Pressure forces rates up

The pressure on mortgage rates has finally shown with a range of lenders increasing their fixed rates in the past few days.

As Good Returns reported in its previous Weekly Report wholesale rates had been increasing, putting pressure on lenders to raise their rates or accept low margins on their offerings.

One of the key trends is that significant rate changes have been by banks, primarily the larger ones. Non-bank lenders have stayed out of the game at the moment.

ANZ led the market up, but they have been followed by Kiwibank, National and Westpac.

BNZ and Bank Direct has only raised five-year rates which appears to be a catch-up with the changes made earlier by its competitors.

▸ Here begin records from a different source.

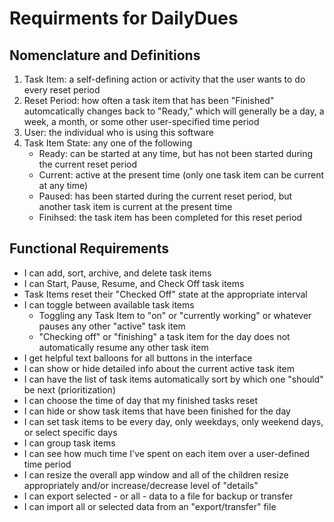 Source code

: # Requirments for DailyDues

## Nomenclature and Definitions

1. Task Item: a self-defining action or activity that the user wants to do every reset period
2. Reset Period: how often a task item that has been "Finished" automcatically changes back to "Ready," which will generally be a day, a week, a month, or some other user-specified time period
3. User: the individual who is using this software
4. Task Item State: any one of the following
    - Ready: can be started at any time, but has not been started during the current reset period
    - Current: active at the present time (only one task item can be current at any time)
    - Paused: has been started during the current reset period, but another task item is current at the present time
    - Finihsed: the task item has been completed for this reset period


## Functional Requirements

- I can add, sort, archive, and delete task items
- I can Start, Pause, Resume, and Check Off task items
- Task Items reset their "Checked Off" state at the appropriate interval
- I can toggle between available task items
    - Toggling any Task Item to "on" or "currently working" or whatever pauses any other "active" task item
    - "Checking off" or "finishing" a task item for the day does not automatically resume any other task item
- I get helpful text balloons for all buttons in the interface
- I can show or hide detailed info about the current active task item
- I can have the list of task items automatically sort by which one "should" be next (prioritization)
- I can choose the time of day that my finished tasks reset
- I can hide or show task items that have been finished for the day
- I can set task items to be every day, only weekdays, only weekend days, or select specific days
- I can group task items
- I can see how much time I've spent on each item over a user-defined time period
- I can resize the overall app window and all of the children resize appropriately and/or increase/decrease level of "details"
- I can export selected - or all - data to a file for backup or transfer
- I can import all or selected data from an "export/transfer" file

The key two-year fixed rate has moved up and now ranges from 7.95% to 8.10%

All attention is focussed firmly on the Reserve Bank and what it will do with the official cash rate at its review next week.

The emerging consensus is that a rate hike is highly likely in a move designed to cool things done and put some pressure on bank home loan rates.

One economist noted this week that “strategically” the central bank has to move.

“If it doesn’t, the market is going to unwind some of the recent run-up in interest rates.”

It notes the raft of home loans due for refinance haven’t hit the rollover point yet. If the Reserve Bank doesn’t move in October it will miss this bubble.

“Waiting until December before acting means most of the maturity bubble the RBNZ has been focusing on will escape the impact of RBNZ action.”

What’s the best option at the moment? It still appears to be fixing for 18 months to two-years with the aim of refinancing at a much lower rate in 2008. The option of going for a five-year rate, which is the lowest fixed rate in the market, and just below its historical average is looking less appealing this week as rates have moved up.